● **DATA IN THIS EXERCISE**

⟨

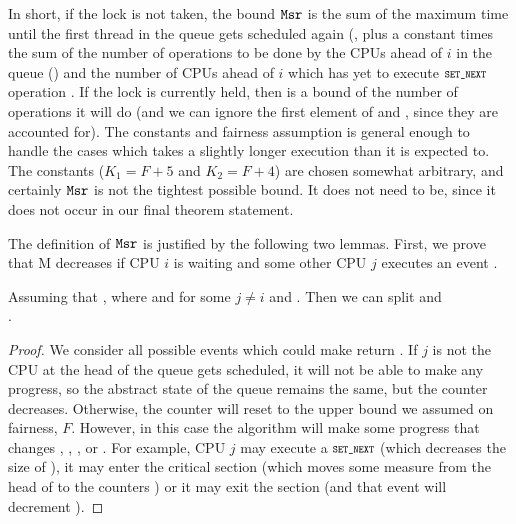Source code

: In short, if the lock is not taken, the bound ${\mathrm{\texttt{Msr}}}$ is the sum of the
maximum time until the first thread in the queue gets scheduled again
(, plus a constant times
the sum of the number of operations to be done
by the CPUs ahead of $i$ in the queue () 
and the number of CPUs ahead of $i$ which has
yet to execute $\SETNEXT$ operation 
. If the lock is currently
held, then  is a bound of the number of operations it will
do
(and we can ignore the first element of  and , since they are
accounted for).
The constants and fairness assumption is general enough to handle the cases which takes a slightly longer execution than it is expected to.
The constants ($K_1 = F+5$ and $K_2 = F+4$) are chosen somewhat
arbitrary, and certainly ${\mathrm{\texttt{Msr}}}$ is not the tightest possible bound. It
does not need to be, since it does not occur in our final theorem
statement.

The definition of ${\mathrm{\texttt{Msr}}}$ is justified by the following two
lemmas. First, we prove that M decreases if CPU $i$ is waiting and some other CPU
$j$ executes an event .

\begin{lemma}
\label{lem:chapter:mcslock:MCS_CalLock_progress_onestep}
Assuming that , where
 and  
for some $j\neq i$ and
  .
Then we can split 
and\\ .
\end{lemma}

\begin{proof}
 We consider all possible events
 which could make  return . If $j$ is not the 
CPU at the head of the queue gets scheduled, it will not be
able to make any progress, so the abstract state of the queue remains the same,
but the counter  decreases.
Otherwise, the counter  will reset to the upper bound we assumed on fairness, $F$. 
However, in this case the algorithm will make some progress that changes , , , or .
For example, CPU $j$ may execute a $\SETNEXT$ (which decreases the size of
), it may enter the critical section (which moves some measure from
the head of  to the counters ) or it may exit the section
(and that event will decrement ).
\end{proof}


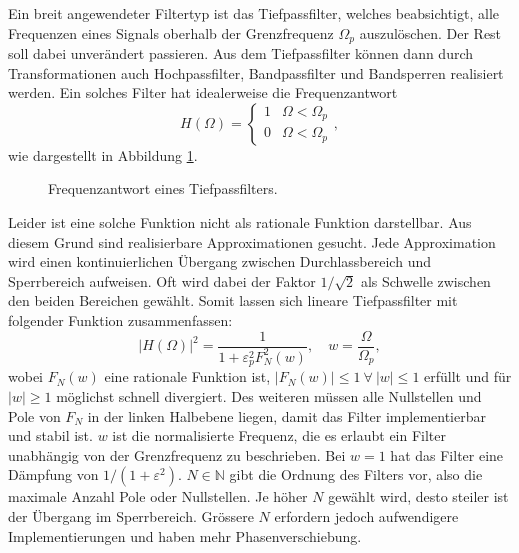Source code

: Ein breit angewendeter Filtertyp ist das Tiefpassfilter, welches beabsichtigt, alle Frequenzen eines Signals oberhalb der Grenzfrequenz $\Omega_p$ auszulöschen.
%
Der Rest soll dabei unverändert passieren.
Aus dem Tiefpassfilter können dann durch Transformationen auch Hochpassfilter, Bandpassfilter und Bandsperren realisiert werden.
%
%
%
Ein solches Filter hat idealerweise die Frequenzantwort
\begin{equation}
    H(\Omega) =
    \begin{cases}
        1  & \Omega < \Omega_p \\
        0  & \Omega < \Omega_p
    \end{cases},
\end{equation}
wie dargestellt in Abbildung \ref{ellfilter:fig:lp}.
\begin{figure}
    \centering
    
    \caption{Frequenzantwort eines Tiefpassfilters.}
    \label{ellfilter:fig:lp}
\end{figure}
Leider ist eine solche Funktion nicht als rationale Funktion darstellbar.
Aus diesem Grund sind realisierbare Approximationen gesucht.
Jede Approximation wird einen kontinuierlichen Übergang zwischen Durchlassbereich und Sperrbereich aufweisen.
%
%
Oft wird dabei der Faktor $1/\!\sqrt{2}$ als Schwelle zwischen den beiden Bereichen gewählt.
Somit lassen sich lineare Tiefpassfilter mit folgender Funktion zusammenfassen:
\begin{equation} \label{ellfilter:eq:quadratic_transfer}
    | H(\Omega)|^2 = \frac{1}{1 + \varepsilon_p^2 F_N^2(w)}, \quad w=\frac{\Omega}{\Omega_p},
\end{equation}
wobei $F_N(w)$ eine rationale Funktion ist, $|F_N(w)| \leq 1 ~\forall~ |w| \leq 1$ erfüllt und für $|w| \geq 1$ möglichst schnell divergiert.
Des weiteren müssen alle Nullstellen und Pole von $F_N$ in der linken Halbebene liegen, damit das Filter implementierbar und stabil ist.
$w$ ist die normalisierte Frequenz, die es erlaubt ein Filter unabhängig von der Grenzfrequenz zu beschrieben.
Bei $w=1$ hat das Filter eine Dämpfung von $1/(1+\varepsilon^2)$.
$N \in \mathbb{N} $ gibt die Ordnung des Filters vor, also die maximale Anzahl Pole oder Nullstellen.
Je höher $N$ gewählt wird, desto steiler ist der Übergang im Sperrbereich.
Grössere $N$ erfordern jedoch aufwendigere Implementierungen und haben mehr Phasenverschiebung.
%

⟩
⟨

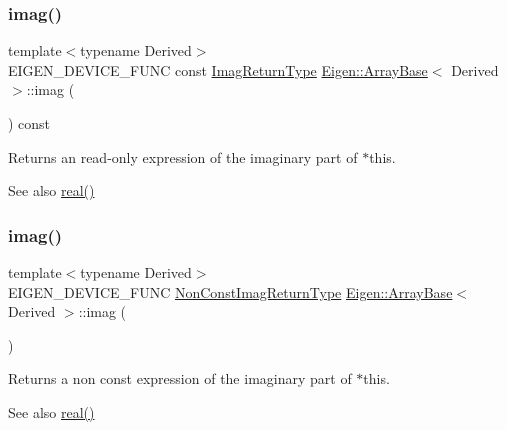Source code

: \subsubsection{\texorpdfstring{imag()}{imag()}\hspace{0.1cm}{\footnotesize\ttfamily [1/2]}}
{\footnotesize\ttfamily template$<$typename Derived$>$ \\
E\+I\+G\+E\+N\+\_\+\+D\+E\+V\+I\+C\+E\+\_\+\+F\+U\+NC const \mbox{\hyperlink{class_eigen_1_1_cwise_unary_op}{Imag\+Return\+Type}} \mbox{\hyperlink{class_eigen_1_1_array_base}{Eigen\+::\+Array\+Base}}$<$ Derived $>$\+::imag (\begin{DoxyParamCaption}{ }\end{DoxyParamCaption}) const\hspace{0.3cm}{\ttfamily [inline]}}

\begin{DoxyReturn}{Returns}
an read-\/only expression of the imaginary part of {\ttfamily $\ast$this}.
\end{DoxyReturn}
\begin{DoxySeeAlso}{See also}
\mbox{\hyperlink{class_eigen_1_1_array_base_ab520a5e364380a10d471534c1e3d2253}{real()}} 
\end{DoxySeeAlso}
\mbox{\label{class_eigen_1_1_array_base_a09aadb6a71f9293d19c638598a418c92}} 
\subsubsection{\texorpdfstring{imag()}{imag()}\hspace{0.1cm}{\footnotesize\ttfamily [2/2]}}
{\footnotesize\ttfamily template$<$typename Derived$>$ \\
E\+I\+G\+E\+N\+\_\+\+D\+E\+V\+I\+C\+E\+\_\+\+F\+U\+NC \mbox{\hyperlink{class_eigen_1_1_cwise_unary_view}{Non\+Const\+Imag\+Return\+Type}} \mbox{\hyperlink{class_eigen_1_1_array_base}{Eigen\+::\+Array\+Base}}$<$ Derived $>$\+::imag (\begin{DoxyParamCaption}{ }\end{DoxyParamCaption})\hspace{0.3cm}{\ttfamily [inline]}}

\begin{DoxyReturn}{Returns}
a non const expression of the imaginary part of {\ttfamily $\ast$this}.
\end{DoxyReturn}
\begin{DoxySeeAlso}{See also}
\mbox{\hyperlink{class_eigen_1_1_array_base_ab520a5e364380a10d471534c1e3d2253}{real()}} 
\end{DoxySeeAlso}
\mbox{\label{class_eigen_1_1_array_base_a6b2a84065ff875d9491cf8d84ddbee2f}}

⟩
⟨

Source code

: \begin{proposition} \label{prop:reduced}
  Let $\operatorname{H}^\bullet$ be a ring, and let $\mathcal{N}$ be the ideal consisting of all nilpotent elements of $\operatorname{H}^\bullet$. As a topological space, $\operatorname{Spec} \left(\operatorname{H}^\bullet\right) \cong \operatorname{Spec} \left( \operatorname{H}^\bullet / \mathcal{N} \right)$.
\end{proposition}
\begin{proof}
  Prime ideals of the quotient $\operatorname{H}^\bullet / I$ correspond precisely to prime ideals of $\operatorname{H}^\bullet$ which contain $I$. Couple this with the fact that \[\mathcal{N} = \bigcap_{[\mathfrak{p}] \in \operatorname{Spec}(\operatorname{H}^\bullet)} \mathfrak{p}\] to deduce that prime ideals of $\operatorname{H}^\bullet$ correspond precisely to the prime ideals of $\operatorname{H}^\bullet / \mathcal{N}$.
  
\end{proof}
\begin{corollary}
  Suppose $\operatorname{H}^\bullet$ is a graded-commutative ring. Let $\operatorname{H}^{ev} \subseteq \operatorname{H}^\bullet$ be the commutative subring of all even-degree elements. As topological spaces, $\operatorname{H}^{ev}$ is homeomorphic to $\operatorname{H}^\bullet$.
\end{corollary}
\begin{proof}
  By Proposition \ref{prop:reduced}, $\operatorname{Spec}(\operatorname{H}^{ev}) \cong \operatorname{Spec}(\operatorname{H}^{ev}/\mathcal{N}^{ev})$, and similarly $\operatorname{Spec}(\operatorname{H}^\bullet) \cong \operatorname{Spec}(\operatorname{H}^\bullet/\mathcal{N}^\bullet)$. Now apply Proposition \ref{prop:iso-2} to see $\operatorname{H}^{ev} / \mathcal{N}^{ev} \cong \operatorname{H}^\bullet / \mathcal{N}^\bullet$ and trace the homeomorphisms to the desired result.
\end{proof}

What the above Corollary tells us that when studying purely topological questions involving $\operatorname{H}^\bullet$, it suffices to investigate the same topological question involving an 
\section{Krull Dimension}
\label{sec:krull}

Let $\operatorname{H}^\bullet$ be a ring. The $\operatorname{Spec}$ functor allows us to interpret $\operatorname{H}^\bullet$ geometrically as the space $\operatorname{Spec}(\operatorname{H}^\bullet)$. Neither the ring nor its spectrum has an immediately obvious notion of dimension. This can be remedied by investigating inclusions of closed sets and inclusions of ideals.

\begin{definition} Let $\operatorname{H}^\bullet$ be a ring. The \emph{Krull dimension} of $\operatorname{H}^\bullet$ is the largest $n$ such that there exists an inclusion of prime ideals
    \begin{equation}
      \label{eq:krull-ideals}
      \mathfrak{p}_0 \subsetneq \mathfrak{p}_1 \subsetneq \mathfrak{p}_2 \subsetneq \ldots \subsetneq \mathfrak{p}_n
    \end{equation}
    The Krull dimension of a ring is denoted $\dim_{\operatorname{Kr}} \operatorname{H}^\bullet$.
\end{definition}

⟩

● **WHAT TO DO**
Each line above that contains the word "Funktion" counts once; give the total and no other text.

● **SOLUTION TO THIS EXERCISE**
3